When focusing on the performance of hexinspector, I realised that one of the performance bottlenecks was probably the loading single bytes individually and comparing them, instead of working a word at a time.
For performance reasons the C versions of memcmp in glibc performes based on word at a time, although usually the assembly based versions are used.
Complicating matters is the inability of some architectures to fetch words non-aligned with the platform word size. In glibc when both pointers are not word aligned, this is overcome by aligning one of the pointers to word aligned and shifting the other pointer data (see memcmp_not_common_alignment).
As hexinspector is currently/unfortunatly aimed at x86 architectures which supports fetching words non-aligned, it is not a high priority of mine to implement the non-aligned version.

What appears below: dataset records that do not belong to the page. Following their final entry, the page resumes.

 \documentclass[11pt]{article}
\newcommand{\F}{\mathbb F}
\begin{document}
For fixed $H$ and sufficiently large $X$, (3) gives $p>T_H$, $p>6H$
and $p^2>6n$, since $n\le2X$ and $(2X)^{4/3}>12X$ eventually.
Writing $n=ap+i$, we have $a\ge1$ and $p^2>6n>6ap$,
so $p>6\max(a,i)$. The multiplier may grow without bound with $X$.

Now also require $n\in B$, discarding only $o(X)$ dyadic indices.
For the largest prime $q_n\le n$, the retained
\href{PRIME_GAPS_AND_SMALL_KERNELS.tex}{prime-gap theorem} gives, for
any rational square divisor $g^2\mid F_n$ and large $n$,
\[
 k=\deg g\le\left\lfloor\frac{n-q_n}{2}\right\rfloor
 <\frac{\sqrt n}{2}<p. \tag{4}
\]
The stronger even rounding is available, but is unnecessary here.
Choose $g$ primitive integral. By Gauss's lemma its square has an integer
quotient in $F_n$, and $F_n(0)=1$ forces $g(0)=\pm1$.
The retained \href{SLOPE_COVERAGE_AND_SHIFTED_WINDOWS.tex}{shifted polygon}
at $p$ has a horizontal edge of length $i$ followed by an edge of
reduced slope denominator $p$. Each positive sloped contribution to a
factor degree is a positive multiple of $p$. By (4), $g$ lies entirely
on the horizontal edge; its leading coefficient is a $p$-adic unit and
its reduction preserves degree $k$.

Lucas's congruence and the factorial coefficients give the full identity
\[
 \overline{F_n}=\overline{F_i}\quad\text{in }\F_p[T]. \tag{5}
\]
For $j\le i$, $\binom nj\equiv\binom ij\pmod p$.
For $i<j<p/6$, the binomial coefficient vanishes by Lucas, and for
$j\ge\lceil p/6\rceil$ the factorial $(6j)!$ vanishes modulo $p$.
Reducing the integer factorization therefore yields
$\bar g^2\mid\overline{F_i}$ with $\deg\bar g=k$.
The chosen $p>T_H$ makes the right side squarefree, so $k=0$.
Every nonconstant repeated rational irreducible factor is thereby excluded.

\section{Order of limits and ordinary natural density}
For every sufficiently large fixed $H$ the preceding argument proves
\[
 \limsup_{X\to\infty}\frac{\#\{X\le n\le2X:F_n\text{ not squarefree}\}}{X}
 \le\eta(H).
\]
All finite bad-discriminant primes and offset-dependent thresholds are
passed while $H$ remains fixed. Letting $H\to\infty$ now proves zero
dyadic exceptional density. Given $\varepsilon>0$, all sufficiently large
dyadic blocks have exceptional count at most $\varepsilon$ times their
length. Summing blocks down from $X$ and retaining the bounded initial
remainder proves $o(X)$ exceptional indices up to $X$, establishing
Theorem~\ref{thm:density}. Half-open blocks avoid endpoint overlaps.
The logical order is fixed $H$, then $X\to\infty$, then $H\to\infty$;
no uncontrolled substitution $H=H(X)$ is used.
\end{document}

By moving from byte based to word based (see commit id b0049cc3363fb8de88fd5f26debf9701633d2e87), the simple diff algorithm performance improved from 600mb/sec to 800mb/sec (when running on an 2 core Intel and the files are both in the cache).
Word-based finding two bytes the same
We realised that the while loop while the data is different could be implemented word-based instead of byte-based by using the Zero in Word technique discussed in Bit hacks by Sean Eron Anderson, which is a document well worth a read for any programmer.
The commit bb6c8298b95bd5650794c1790fc17e4751df358d implements this, basically as below
value = (*srcword) ^ (*dstptr);
if (((value - 0x01010101UL) & (~value) & 0x80808080UL) != 0) printf("Different");
Using this the performance of the finding two bytes the same increased on a dual core from 600mb/sec to 800mb/sec effectively the same as the compare performance.
One problem I noted, was that adding more CPU’s to the diff algorithm when the file was not in cache slowed it down. Question is, what’s the optimal way to access the same file using two or more cores?